Current strategies for optimizing gene therapeutics and recombinant protein production typically rely on universal host codon usage indices. However, there is a growing shift toward incorporating gene-specific traits to enhance therapeutic characteristics. In this study, we investigate position-specific variations in codon and adjacent codon-pair usage biases (CPUBs), offering potential for more tailored gene engineering approaches. We focus our analysis on the coding sequences of four coagulation factors: ADAMTS13, von Willebrand factor, factor VIII, and factor IX, which have been used in therapeutic applications. By aligning transcript homologs with human sequences for each gene using Discontiguous Megablast and MACSE, we assess “sequence-position-specific” codon and CPUBs; 157 homologous sequences for ADAMTS13, 148 for F8, 96 for F9, and 202 for VWF. Species with homologs ranged from Primates and Artiodactyla (Even-toed Ungulates) to Testudines.

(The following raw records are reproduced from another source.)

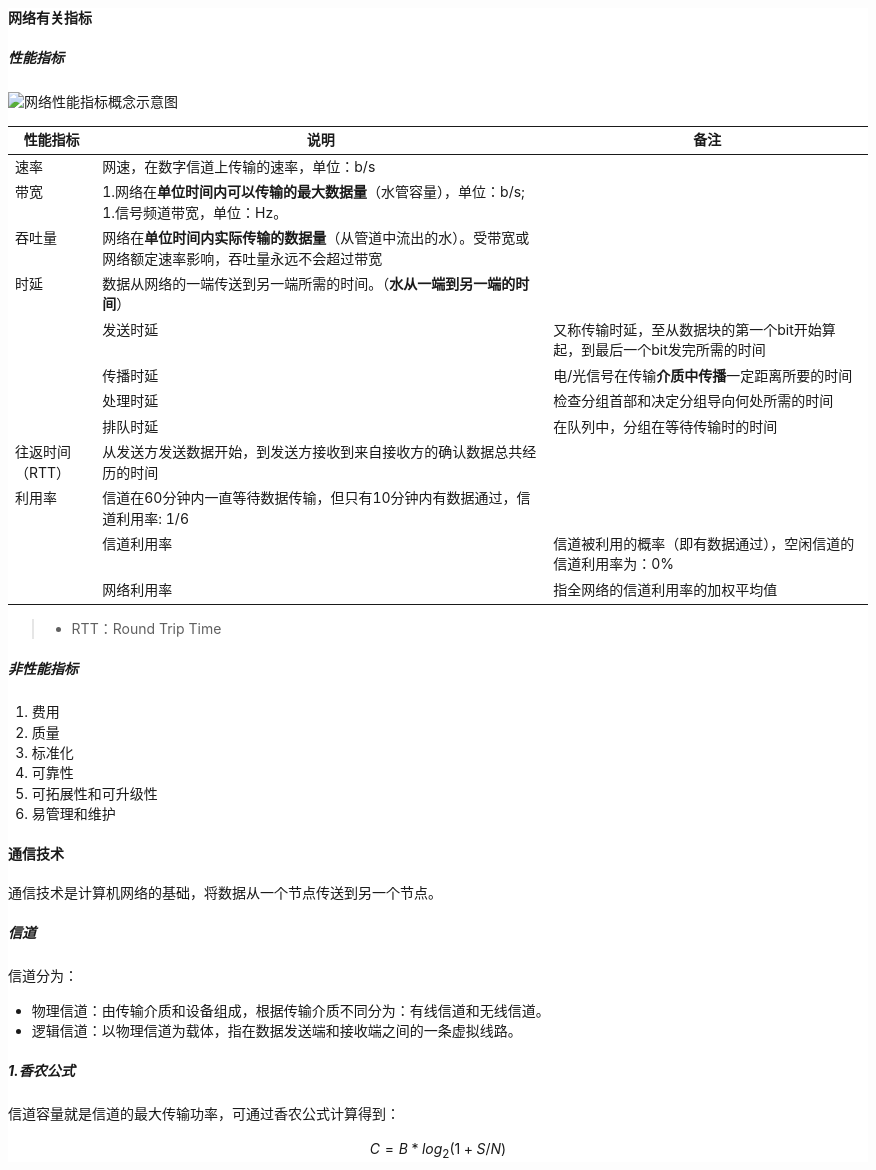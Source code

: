 #### 网络有关指标
##### 性能指标

![网络性能指标概念示意图](https://sustamp.github.io/assets/pictures/ruankao/Network-Performance-Metrics.png)


|性能指标|说明|备注|
|---|---|---|
|速率|网速，在数字信道上传输的速率，单位：b/s||
|带宽|1.网络在**单位时间内可以传输的最大数据量**（水管容量），单位：b/s; 1.信号频道带宽，单位：Hz。||
|吞吐量|网络在**单位时间内实际传输的数据量**（从管道中流出的水）。受带宽或网络额定速率影响，吞吐量永远不会超过带宽||
|时延|数据从网络的一端传送到另一端所需的时间。（**水从一端到另一端的时间**）||
||发送时延|又称传输时延，至从数据块的第一个bit开始算起，到最后一个bit发完所需的时间|
||传播时延|电/光信号在传输**介质中传播**一定距离所要的时间|
||处理时延|检查分组首部和决定分组导向何处所需的时间|
||排队时延|在队列中，分组在等待传输时的时间|
|往返时间（RTT）|从发送方发送数据开始，到发送方接收到来自接收方的确认数据总共经历的时间||
|利用率|信道在60分钟内一直等待数据传输，但只有10分钟内有数据通过，信道利用率: 1/6||
||信道利用率|信道被利用的概率（即有数据通过），空闲信道的信道利用率为：0%|
||网络利用率|指全网络的信道利用率的加权平均值|

> - RTT：Round Trip Time


##### 非性能指标
1. 费用
2. 质量
3. 标准化
4. 可靠性
5. 可拓展性和可升级性
6. 易管理和维护


#### 通信技术
通信技术是计算机网络的基础，将数据从一个节点传送到另一个节点。

##### 信道

信道分为：
- 物理信道：由传输介质和设备组成，根据传输介质不同分为：有线信道和无线信道。
- 逻辑信道：以物理信道为载体，指在数据发送端和接收端之间的一条虚拟线路。

##### 1.香农公式
信道容量就是信道的最大传输功率，可通过香农公式计算得到：

```math
C = B * log_2(1 + S/N)
```

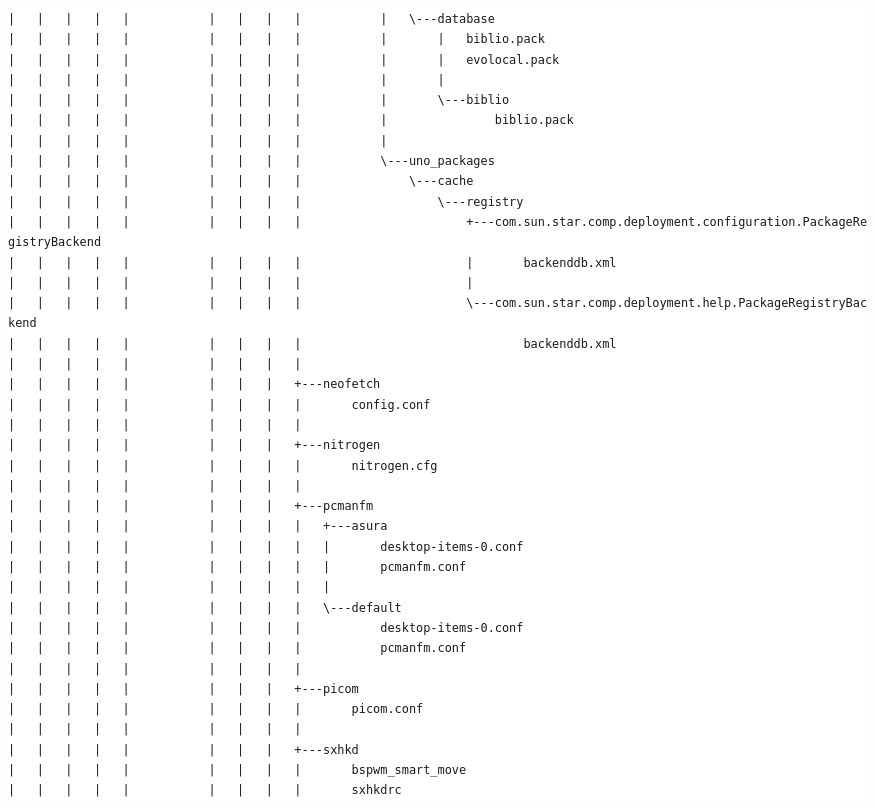     |   |   |   |   |           |   |   |   |           |   \---database
    |   |   |   |   |           |   |   |   |           |       |   biblio.pack
    |   |   |   |   |           |   |   |   |           |       |   evolocal.pack
    |   |   |   |   |           |   |   |   |           |       |   
    |   |   |   |   |           |   |   |   |           |       \---biblio
    |   |   |   |   |           |   |   |   |           |               biblio.pack
    |   |   |   |   |           |   |   |   |           |               
    |   |   |   |   |           |   |   |   |           \---uno_packages
    |   |   |   |   |           |   |   |   |               \---cache
    |   |   |   |   |           |   |   |   |                   \---registry
    |   |   |   |   |           |   |   |   |                       +---com.sun.star.comp.deployment.configuration.PackageRegistryBackend
    |   |   |   |   |           |   |   |   |                       |       backenddb.xml
    |   |   |   |   |           |   |   |   |                       |       
    |   |   |   |   |           |   |   |   |                       \---com.sun.star.comp.deployment.help.PackageRegistryBackend
    |   |   |   |   |           |   |   |   |                               backenddb.xml
    |   |   |   |   |           |   |   |   |                               
    |   |   |   |   |           |   |   |   +---neofetch
    |   |   |   |   |           |   |   |   |       config.conf
    |   |   |   |   |           |   |   |   |       
    |   |   |   |   |           |   |   |   +---nitrogen
    |   |   |   |   |           |   |   |   |       nitrogen.cfg
    |   |   |   |   |           |   |   |   |       
    |   |   |   |   |           |   |   |   +---pcmanfm
    |   |   |   |   |           |   |   |   |   +---asura
    |   |   |   |   |           |   |   |   |   |       desktop-items-0.conf
    |   |   |   |   |           |   |   |   |   |       pcmanfm.conf
    |   |   |   |   |           |   |   |   |   |       
    |   |   |   |   |           |   |   |   |   \---default
    |   |   |   |   |           |   |   |   |           desktop-items-0.conf
    |   |   |   |   |           |   |   |   |           pcmanfm.conf
    |   |   |   |   |           |   |   |   |           
    |   |   |   |   |           |   |   |   +---picom
    |   |   |   |   |           |   |   |   |       picom.conf
    |   |   |   |   |           |   |   |   |       
    |   |   |   |   |           |   |   |   +---sxhkd
    |   |   |   |   |           |   |   |   |       bspwm_smart_move
    |   |   |   |   |           |   |   |   |       sxhkdrc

Statistically significant, position-specific positive CPUBs were observed that contrasted with conventional, alignment-specific negative CPUBs. Moreover, we observed that codon and codon-pair usages are highly associated at sequence positions despite little or no association in conventional-position-agnostic analyses. The distinct biases observed at different positions/functionally critical domains in coding sequences highlight the importance of considering position-specific effects in codon optimization strategies.